The reaction on Reddit is exactly what you’d expect. The AITA subreddit is already flooded with hypotheticals: "AITA for thinking John Kerry is a hypocrite but also still recycling?" The top comment is probably something like: "NTA. The planet is dying, and the people who are supposed to save it are just trying to get a piece of the funeral expenses."
But here’s the thing that really gets my goat (and yes, I’m using that phrase ironically because I’m from the city and I’ve never seen a goat). This whole debacle is a perfect microcosm of why we’re all so goddamn cynical. We’re told to do our part—bring a reusable bag, buy a Tesla, eat less beef—while the people at the top are literally betting on which way the market will move when the next hurricane hits.

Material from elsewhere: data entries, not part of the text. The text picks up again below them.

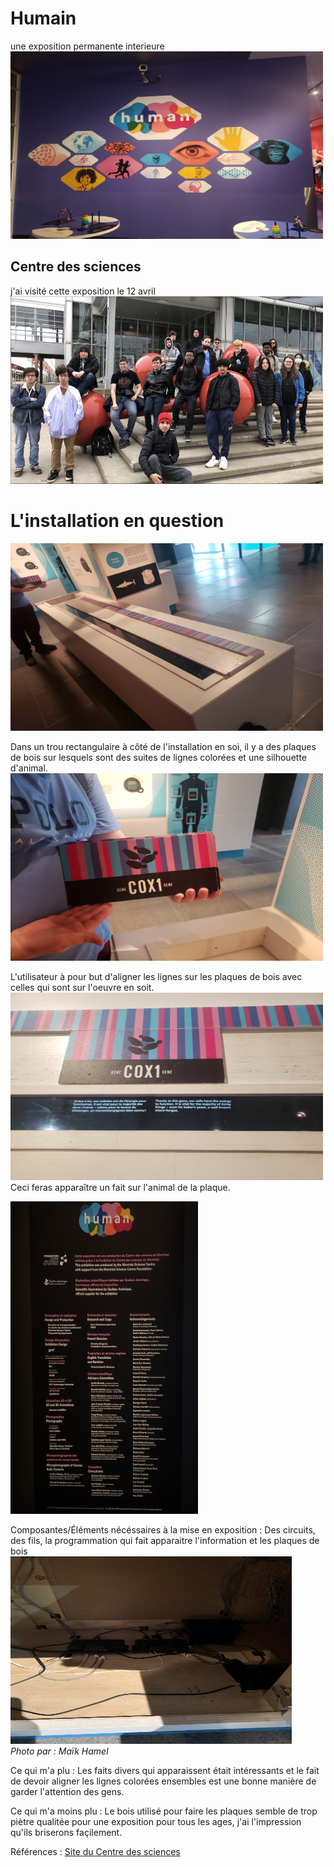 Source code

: # Humain
une exposition permanente interieure<br>
<img src="media/human_affiche.jpg" width="500" height="300">
## Centre des sciences
j'ai visité cette exposition le 12 avril<br>
<img src="media/centre_sciences_devans.png" width="500" height="300">

# L'installation en question
<img src="media/oeuvre_en_soi.jpg" width="500" height="300">

Dans un trou rectangulaire à côté de l'installation en soi, il y a des plaques de bois sur lesquels sont des suites de lignes colorées et une silhouette d'animal.<br>
<img src="media/plaques_en_bois.jpg" width="500" height="300">

L'utilisateur à pour but d'aligner les lignes sur les plaques de bois avec celles qui sont sur l'oeuvre en soit. <br> 
<img src="media/human_fonction.jpg" width="500" height="300"><br>
Ceci feras apparaître un fait sur l'animal de la plaque.

<img src="media/human_cartel.jpg" width="300" height="500">

Composantes/Éléments nécéssaires à la mise en exposition : Des circuits, des fils, la programmation qui fait apparaitre l'information et les plaques de bois <br>
<img src="media/human_circuits.jpeg" width="450" height="300"><br>
*Photo par : Maïk Hamel*

Ce qui m'a plu : Les faits divers qui apparaissent était intéressants et le fait de devoir aligner les lignes colorées ensembles est une bonne manière de garder l'attention des gens.

Ce qui m'a moins plu : Le bois utilisé pour faire les plaques semble de trop piètre qualitée pour une exposition pour tous les ages, j'ai l'impression qu'ils briserons façilement.

Références : [Site du Centre des sciences](https://www.centredessciencesdemontreal.com/exposition-permanente/humain)
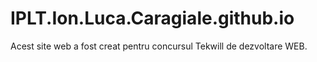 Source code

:# IPLT.Ion.Luca.Caragiale.github.io
Acest site web a fost creat pentru concursul Tekwill de dezvoltare WEB.
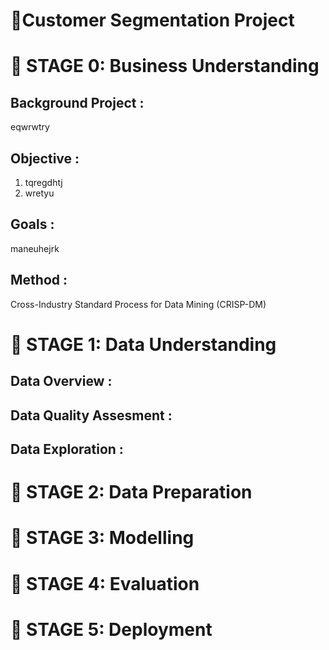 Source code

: # 📔**Customer Segmentation Project**

# 📂 STAGE 0: Business Understanding
## Background Project :
eqwrwtry

## Objective :
1. tqregdhtj
2. wretyu

## Goals :
maneuhejrk

## Method :
Cross-Industry Standard Process for Data Mining (CRISP-DM)
<br>

# 📂 STAGE 1: Data Understanding
## Data Overview :

## Data Quality Assesment :

## Data Exploration :

# 📂 STAGE 2: Data Preparation

# 📂 STAGE 3: Modelling

# 📂 STAGE 4: Evaluation

# 📂 STAGE 5: Deployment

It’s like that meme: "We need to
Final Thoughts
John Kerry’s long arc in public life reads less like a straightforward political career and more like a study in the tension between noble ambition and the messy constraints of governance—a diplomat who understood the world’s complexity but often couldn’t sell it to a polarized America. His legacy, from Vietnam to the Paris Climate Accords, is a testament to persistence and principle, yet it also underscores how even the most informed, well-intentioned statesman can be outflanked by the domestic politics he never quite mastered. In the end, Kerry may be remembered less for what he changed than for what he tried to change, which, in this cynical age, is perhaps the most honest measure of a public servant.